My native language is Finnish. I started learning English from cartoons at about 5 to 6 years old - many of the kids' shows we had on VHS were subbed, not dubbed. So as I couldn't really read fast enough yet, I just mostly immersed in the cartoons and slowly started to put the words in the subtitles and the spoken language together. Computer games - we had an old black & white Osborne at home which could run a few games - and NES games helped quite a bit too. So when I went to primary school, I already knew the basics of English quite well. I never really bothered to do any homework etc. when we started studying English at school in third grade. But I played through Final Fantasy 7 at fourth or fifth grade, which was probably a lot more impactful than any of the English taught at school
. After primary school I applied to an "international" lower secondary school and attended a class that was taught about equally in English and Finnish, which helped immensely with spoken English. And about at that point we got a broadband connection at home, so I was kind of spending most of my free time in a virtual English environment too, even though I never really thought about it.

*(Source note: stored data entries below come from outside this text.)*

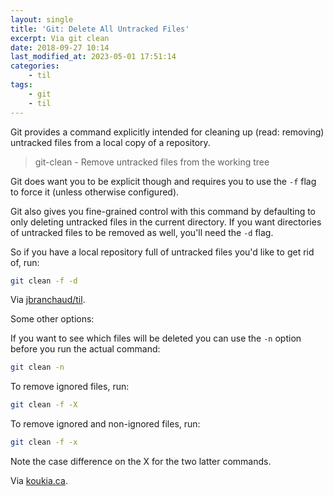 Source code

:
 ```yaml
---
layout: single
title: 'Git: Delete All Untracked Files'
excerpt: Via git clean
date: 2018-09-27 10:14
last_modified_at: 2023-05-01 17:51:14
categories:
    - til
tags:
    - git
    - til
---
```


Git provides a command explicitly intended for cleaning up (read: removing)
untracked files from a local copy of a repository.

> git-clean - Remove untracked files from the working tree

Git does want you to be explicit though and requires you to use the `-f`
flag to force it (unless otherwise configured).

Git also gives you fine-grained control with this command by defaulting to
only deleting untracked files in the current directory. If you want
directories of untracked files to be removed as well, you'll need the `-d`
flag.

So if you have a local repository full of untracked files you'd like to get
rid of, run:

```bash
git clean -f -d
```

Via [jbranchaud/til](https://github.com/jbranchaud/til).

Some other options:

If you want to see which files will be deleted you can use the `-n` option before you run the actual command:

```bash
git clean -n
```

To remove ignored files, run:

```bash
git clean -f -X
```

To remove ignored and non-ignored files, run:

```bash
git clean -f -x
```

Note the case difference on the X for the two latter commands.

Via [koukia.ca](https://koukia.ca/how-to-remove-local-untracked-files-from-the-current-git-branch-571c6ce9b6b1).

I also know Swedish like most Finnish people, albeit far worse than English, because it was never "just there" all the time like English was. It's a compulsory language for us at school, just like English. I took optional German at lower secondary school, but stopped after that, and have forgotten most of it already. Also did one course of Italian at upper secondary school, but the teacher sucked and I decided to drop it.
I've been into studying Japanese for quite a few years now, but only about a year and a half ago got into studying for real, on my own, utilizing the "AJATT method", so to speak. I've been going through Heisig's Remembering the Kanji too, but I'm only at about 500 kanji now, so there's still 1700 to go. This past summer I was for the first time able to converse almost completely in Japanese with a Japanese person, which felt pretty awesome. My studying besides Heisig comprises mostly of watching shows in Japanese without subtitles, and all of that fun stuff. My iPhone is in Japanese, and I use Siri in Japanese. So pretty much what I did naturally with English as a kid. The problem is that I still can't read properly though, which limits my intake of the language quite a bit.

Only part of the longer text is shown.